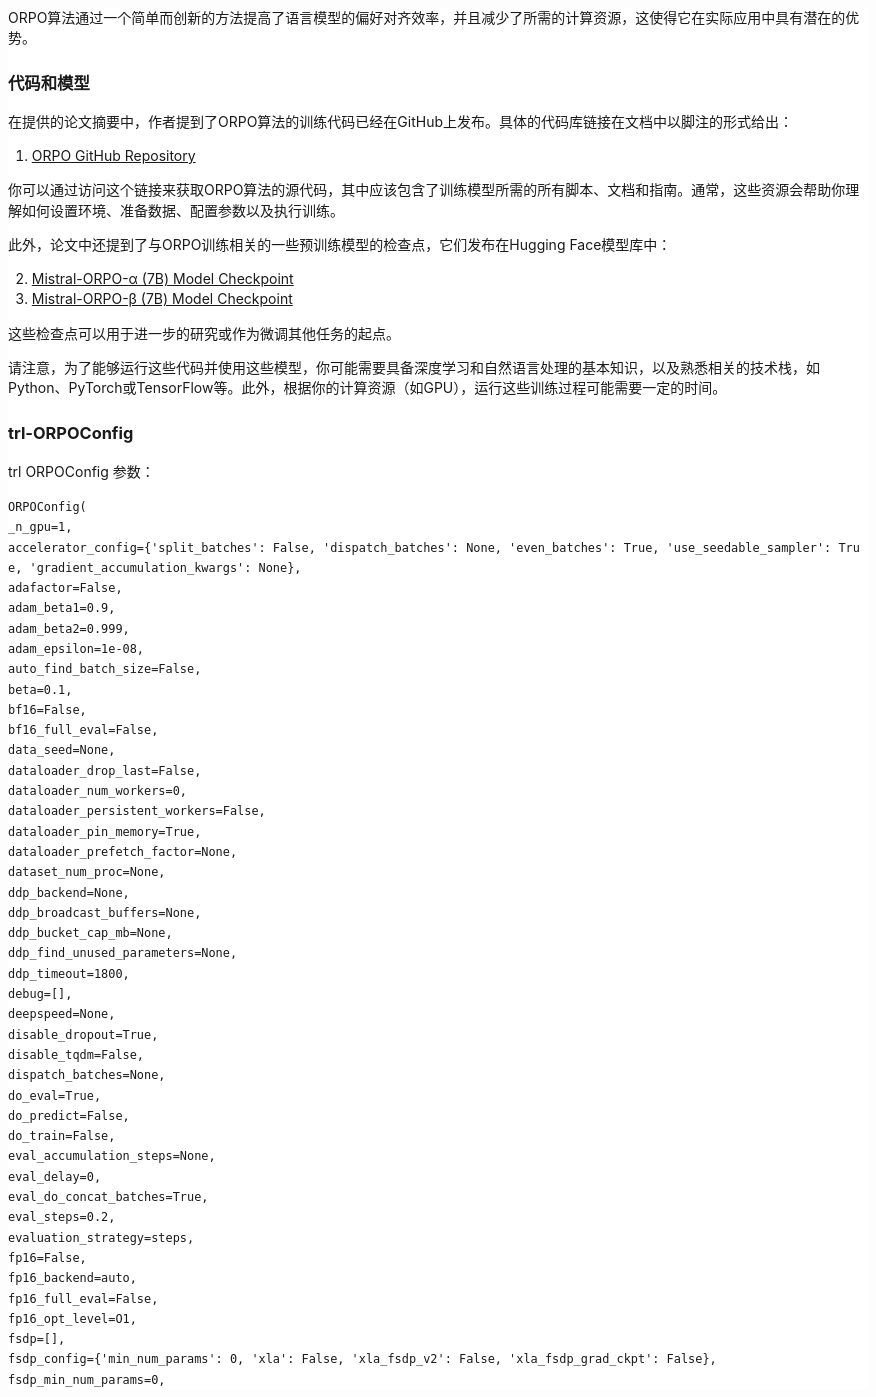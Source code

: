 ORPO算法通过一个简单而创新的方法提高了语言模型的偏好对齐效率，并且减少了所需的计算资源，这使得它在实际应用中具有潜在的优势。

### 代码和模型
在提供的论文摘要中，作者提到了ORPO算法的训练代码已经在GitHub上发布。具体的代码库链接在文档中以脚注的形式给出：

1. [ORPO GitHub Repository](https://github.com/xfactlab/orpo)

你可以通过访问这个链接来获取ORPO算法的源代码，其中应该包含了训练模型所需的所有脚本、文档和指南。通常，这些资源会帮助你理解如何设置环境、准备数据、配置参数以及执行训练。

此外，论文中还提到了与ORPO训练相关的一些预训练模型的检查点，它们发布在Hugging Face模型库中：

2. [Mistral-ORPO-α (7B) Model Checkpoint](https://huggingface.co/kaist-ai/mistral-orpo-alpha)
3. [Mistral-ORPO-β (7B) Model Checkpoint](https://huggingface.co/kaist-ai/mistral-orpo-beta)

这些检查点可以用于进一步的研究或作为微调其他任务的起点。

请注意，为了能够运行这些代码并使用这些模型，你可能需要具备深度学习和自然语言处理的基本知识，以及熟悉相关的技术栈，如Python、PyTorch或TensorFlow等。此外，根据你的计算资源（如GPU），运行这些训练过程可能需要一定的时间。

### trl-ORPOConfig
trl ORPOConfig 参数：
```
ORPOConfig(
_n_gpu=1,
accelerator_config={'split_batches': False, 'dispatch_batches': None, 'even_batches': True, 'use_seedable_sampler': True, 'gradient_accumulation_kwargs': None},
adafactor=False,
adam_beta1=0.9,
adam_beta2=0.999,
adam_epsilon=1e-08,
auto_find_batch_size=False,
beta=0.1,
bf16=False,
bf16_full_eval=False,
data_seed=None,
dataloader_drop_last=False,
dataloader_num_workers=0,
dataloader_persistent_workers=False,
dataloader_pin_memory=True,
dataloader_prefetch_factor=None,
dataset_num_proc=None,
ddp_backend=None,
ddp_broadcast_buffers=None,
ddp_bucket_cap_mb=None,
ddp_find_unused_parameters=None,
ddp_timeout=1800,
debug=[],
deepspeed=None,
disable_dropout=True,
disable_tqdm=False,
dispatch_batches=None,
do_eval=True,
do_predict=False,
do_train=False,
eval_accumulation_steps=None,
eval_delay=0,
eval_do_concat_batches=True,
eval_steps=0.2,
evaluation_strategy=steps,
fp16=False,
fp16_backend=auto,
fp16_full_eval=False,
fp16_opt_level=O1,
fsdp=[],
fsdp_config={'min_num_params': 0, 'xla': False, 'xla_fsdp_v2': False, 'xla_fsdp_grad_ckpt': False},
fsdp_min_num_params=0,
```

---

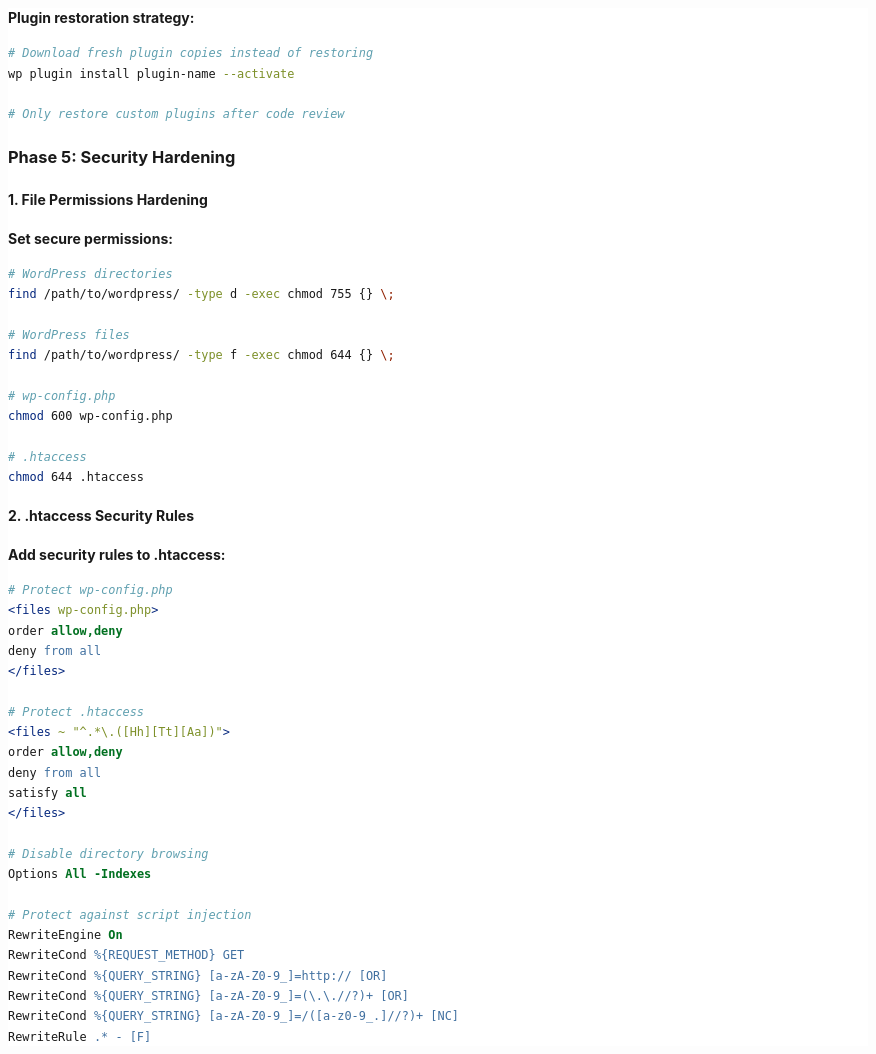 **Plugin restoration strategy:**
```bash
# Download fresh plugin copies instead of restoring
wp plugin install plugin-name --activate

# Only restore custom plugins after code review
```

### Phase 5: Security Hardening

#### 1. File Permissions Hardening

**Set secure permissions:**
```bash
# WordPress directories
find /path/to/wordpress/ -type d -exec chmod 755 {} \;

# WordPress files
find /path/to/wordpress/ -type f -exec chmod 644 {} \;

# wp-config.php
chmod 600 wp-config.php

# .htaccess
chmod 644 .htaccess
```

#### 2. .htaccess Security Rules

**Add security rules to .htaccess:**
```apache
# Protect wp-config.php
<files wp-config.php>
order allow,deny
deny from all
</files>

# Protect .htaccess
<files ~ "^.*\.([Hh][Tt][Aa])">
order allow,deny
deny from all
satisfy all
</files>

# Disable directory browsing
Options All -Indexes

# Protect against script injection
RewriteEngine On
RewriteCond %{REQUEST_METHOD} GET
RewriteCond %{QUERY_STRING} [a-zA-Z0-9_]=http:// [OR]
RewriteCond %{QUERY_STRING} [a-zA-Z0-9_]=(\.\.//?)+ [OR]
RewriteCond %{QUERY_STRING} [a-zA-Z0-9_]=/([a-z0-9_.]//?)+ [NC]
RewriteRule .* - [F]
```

---

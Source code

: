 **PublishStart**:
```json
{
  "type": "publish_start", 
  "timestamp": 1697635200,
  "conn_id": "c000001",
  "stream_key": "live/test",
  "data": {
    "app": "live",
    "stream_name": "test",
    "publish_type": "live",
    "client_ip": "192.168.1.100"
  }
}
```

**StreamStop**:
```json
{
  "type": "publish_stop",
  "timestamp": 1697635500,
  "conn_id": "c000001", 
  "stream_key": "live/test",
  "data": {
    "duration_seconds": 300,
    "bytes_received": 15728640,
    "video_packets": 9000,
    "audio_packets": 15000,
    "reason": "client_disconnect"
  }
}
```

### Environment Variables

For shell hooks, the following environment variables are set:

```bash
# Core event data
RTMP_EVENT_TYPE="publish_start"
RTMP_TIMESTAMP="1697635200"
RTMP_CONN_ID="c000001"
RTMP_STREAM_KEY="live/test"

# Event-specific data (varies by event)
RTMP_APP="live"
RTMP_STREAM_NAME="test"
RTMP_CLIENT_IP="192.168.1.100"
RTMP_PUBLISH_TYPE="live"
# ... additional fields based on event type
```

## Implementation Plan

> What to produce: Note how many lines in the listing above hold the string "ORPOConfig", then give only that figure.

> Response to the task: 3